[Records provided Boundary: Start]

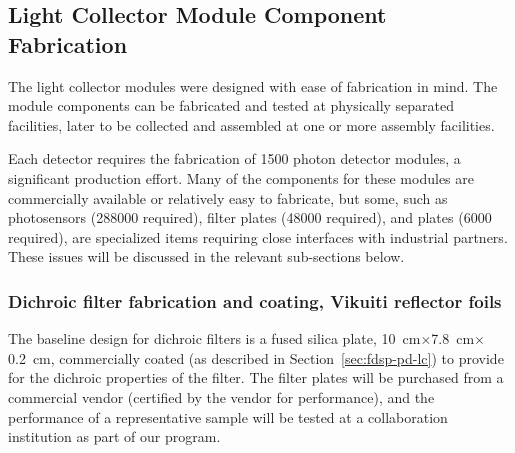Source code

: 
\subsection{Light Collector Module Component Fabrication}

The  light collector modules were designed with ease of fabrication in mind.  The module components can be fabricated and  tested at physically separated facilities, later to be collected and assembled at one or more assembly facilities.  %


Each  detector requires the fabrication of \num{1500} photon detector modules, a significant production effort.  Many of the components for these modules are commercially available or relatively easy to fabricate, but some, such as photosensors (\num{288000} required), filter plates (\num{48000} required), and  plates (\num{6000} required), are specialized items requiring close interfaces with industrial partners.  These issues will be discussed in the relevant sub-sections below.   

\subsubsection{Dichroic filter fabrication and coating, Vikuiti reflector foils}


The baseline design for dichroic filters is 
a fused silica plate,  \SI{10}{cm}$\times$\SI{7.8}{cm}$\times$\SI{0.2}{cm}, commercially coated (as described in Section~\ref{sec:fdsp-pd-lc}) to provide for the dichroic properties of the filter.  
The filter plates will be purchased from a commercial vendor (certified by the vendor for performance), and the performance of a representative sample will be tested at a collaboration institution as part of our  program.  

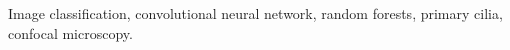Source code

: Image classification, convolutional neural network, random forests, primary cilia, confocal microscopy.

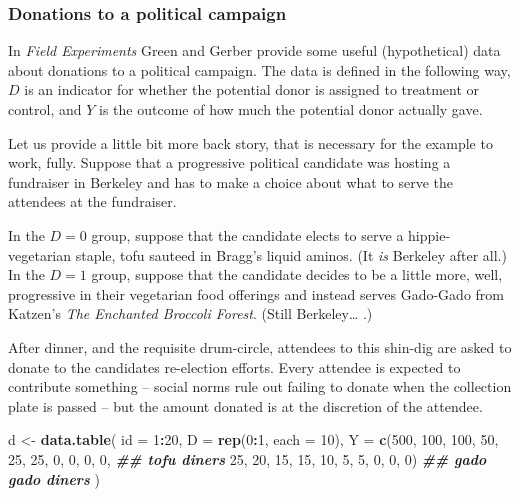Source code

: \documentclass[
]{article}
\newenvironment{Shaded}{\begin{snugshade}}{\end{snugshade}}
\newcommand{\AttributeTok}[1]{\textcolor[rgb]{0.13,0.29,0.53}{#1}}
\newcommand{\DecValTok}[1]{\textcolor[rgb]{0.00,0.00,0.81}{#1}}
\newcommand{\DocumentationTok}[1]{\textcolor[rgb]{0.56,0.35,0.01}{\textbf{\textit{#1}}}}
\newcommand{\FunctionTok}[1]{\textcolor[rgb]{0.13,0.29,0.53}{\textbf{#1}}}
\newcommand{\NormalTok}[1]{#1}
\newcommand{\OtherTok}[1]{\textcolor[rgb]{0.56,0.35,0.01}{#1}}
\newcommand{\SpecialCharTok}[1]{\textcolor[rgb]{0.81,0.36,0.00}{\textbf{#1}}}
\theoremstyle{definition}
\theoremstyle{definition}
\theoremstyle{definition}
\theoremstyle{definition}
\theoremstyle{remark}
\begin{document}
\subsubsection{Donations to a political campaign}\label{donations-to-a-political-campaign}

In \emph{Field Experiments} Green and Gerber provide some useful (hypothetical) data about donations to a political campaign. The data is defined in the following way, \(D\) is an indicator for whether the potential donor is assigned to treatment or control, and \(Y\) is the outcome of how much the potential donor actually gave.

Let us provide a little bit more back story, that is necessary for the example to work, fully. Suppose that a progressive political candidate was hosting a fundraiser in Berkeley and has to make a choice about what to serve the attendees at the fundraiser.

In the \(D = 0\) group, suppose that the candidate elects to serve a hippie-vegetarian staple, tofu sauteed in Bragg's liquid aminos. (It \emph{is} Berkeley after all.) In the \(D=1\) group, suppose that the candidate decides to be a little more, well, progressive in their vegetarian food offerings and instead serves Gado-Gado from Katzen's \emph{The Enchanted Broccoli Forest}. (Still Berkeley\ldots{} .)

After dinner, and the requisite drum-circle, attendees to this shin-dig are asked to donate to the candidates re-election efforts. Every attendee is expected to contribute something -- social norms rule out failing to donate when the collection plate is passed -- but the amount donated is at the discretion of the attendee.

\begin{Shaded}
\begin{Highlighting}[]
\NormalTok{d }\OtherTok{\textless{}{-}} \FunctionTok{data.table}\NormalTok{(}
  \AttributeTok{id =} \DecValTok{1}\SpecialCharTok{:}\DecValTok{20}\NormalTok{, }
  \AttributeTok{D  =} \FunctionTok{rep}\NormalTok{(}\DecValTok{0}\SpecialCharTok{:}\DecValTok{1}\NormalTok{, }\AttributeTok{each =} \DecValTok{10}\NormalTok{), }
  \AttributeTok{Y =} \FunctionTok{c}\NormalTok{(}\DecValTok{500}\NormalTok{, }\DecValTok{100}\NormalTok{, }\DecValTok{100}\NormalTok{, }\DecValTok{50}\NormalTok{, }\DecValTok{25}\NormalTok{, }\DecValTok{25}\NormalTok{, }\DecValTok{0}\NormalTok{, }\DecValTok{0}\NormalTok{, }\DecValTok{0}\NormalTok{, }\DecValTok{0}\NormalTok{, }\DocumentationTok{\#\# tofu diners}
        \DecValTok{25}\NormalTok{,  }\DecValTok{20}\NormalTok{,  }\DecValTok{15}\NormalTok{,  }\DecValTok{15}\NormalTok{, }\DecValTok{10}\NormalTok{, }\DecValTok{5}\NormalTok{,  }\DecValTok{5}\NormalTok{, }\DecValTok{0}\NormalTok{, }\DecValTok{0}\NormalTok{, }\DecValTok{0}\NormalTok{)  }\DocumentationTok{\#\# gado gado diners}
\NormalTok{)}
\end{Highlighting}
\end{Shaded}
\end{document}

[Records provided Boundary: End]

#### Aim of the task:
Retype the records above exactly, leaving every picture out of your copy.

#### Response box:
Source code

: 
\subsection{Light Collector Module Component Fabrication}

The  light collector modules were designed with ease of fabrication in mind.  The module components can be fabricated and  tested at physically separated facilities, later to be collected and assembled at one or more assembly facilities.  %


Each  detector requires the fabrication of \num{1500} photon detector modules, a significant production effort.  Many of the components for these modules are commercially available or relatively easy to fabricate, but some, such as photosensors (\num{288000} required), filter plates (\num{48000} required), and  plates (\num{6000} required), are specialized items requiring close interfaces with industrial partners.  These issues will be discussed in the relevant sub-sections below.   

\subsubsection{Dichroic filter fabrication and coating, Vikuiti reflector foils}


The baseline design for dichroic filters is 
a fused silica plate,  \SI{10}{cm}$\times$\SI{7.8}{cm}$\times$\SI{0.2}{cm}, commercially coated (as described in Section~\ref{sec:fdsp-pd-lc}) to provide for the dichroic properties of the filter.  
The filter plates will be purchased from a commercial vendor (certified by the vendor for performance), and the performance of a representative sample will be tested at a collaboration institution as part of our  program.  

Source code

: Image classification, convolutional neural network, random forests, primary cilia, confocal microscopy.

Source code

: \documentclass[
]{article}
\newenvironment{Shaded}{\begin{snugshade}}{\end{snugshade}}
\newcommand{\AttributeTok}[1]{\textcolor[rgb]{0.13,0.29,0.53}{#1}}
\newcommand{\DecValTok}[1]{\textcolor[rgb]{0.00,0.00,0.81}{#1}}
\newcommand{\DocumentationTok}[1]{\textcolor[rgb]{0.56,0.35,0.01}{\textbf{\textit{#1}}}}
\newcommand{\FunctionTok}[1]{\textcolor[rgb]{0.13,0.29,0.53}{\textbf{#1}}}
\newcommand{\NormalTok}[1]{#1}
\newcommand{\OtherTok}[1]{\textcolor[rgb]{0.56,0.35,0.01}{#1}}
\newcommand{\SpecialCharTok}[1]{\textcolor[rgb]{0.81,0.36,0.00}{\textbf{#1}}}
\theoremstyle{definition}
\theoremstyle{definition}
\theoremstyle{definition}
\theoremstyle{definition}
\theoremstyle{remark}
\begin{document}
\subsubsection{Donations to a political campaign}\label{donations-to-a-political-campaign}

In \emph{Field Experiments} Green and Gerber provide some useful (hypothetical) data about donations to a political campaign. The data is defined in the following way, \(D\) is an indicator for whether the potential donor is assigned to treatment or control, and \(Y\) is the outcome of how much the potential donor actually gave.

Let us provide a little bit more back story, that is necessary for the example to work, fully. Suppose that a progressive political candidate was hosting a fundraiser in Berkeley and has to make a choice about what to serve the attendees at the fundraiser.

In the \(D = 0\) group, suppose that the candidate elects to serve a hippie-vegetarian staple, tofu sauteed in Bragg's liquid aminos. (It \emph{is} Berkeley after all.) In the \(D=1\) group, suppose that the candidate decides to be a little more, well, progressive in their vegetarian food offerings and instead serves Gado-Gado from Katzen's \emph{The Enchanted Broccoli Forest}. (Still Berkeley\ldots{} .)

After dinner, and the requisite drum-circle, attendees to this shin-dig are asked to donate to the candidates re-election efforts. Every attendee is expected to contribute something -- social norms rule out failing to donate when the collection plate is passed -- but the amount donated is at the discretion of the attendee.

\begin{Shaded}
\begin{Highlighting}[]
\NormalTok{d }\OtherTok{\textless{}{-}} \FunctionTok{data.table}\NormalTok{(}
  \AttributeTok{id =} \DecValTok{1}\SpecialCharTok{:}\DecValTok{20}\NormalTok{, }
  \AttributeTok{D  =} \FunctionTok{rep}\NormalTok{(}\DecValTok{0}\SpecialCharTok{:}\DecValTok{1}\NormalTok{, }\AttributeTok{each =} \DecValTok{10}\NormalTok{), }
  \AttributeTok{Y =} \FunctionTok{c}\NormalTok{(}\DecValTok{500}\NormalTok{, }\DecValTok{100}\NormalTok{, }\DecValTok{100}\NormalTok{, }\DecValTok{50}\NormalTok{, }\DecValTok{25}\NormalTok{, }\DecValTok{25}\NormalTok{, }\DecValTok{0}\NormalTok{, }\DecValTok{0}\NormalTok{, }\DecValTok{0}\NormalTok{, }\DecValTok{0}\NormalTok{, }\DocumentationTok{\#\# tofu diners}
        \DecValTok{25}\NormalTok{,  }\DecValTok{20}\NormalTok{,  }\DecValTok{15}\NormalTok{,  }\DecValTok{15}\NormalTok{, }\DecValTok{10}\NormalTok{, }\DecValTok{5}\NormalTok{,  }\DecValTok{5}\NormalTok{, }\DecValTok{0}\NormalTok{, }\DecValTok{0}\NormalTok{, }\DecValTok{0}\NormalTok{)  }\DocumentationTok{\#\# gado gado diners}
\NormalTok{)}
\end{Highlighting}
\end{Shaded}
\end{document}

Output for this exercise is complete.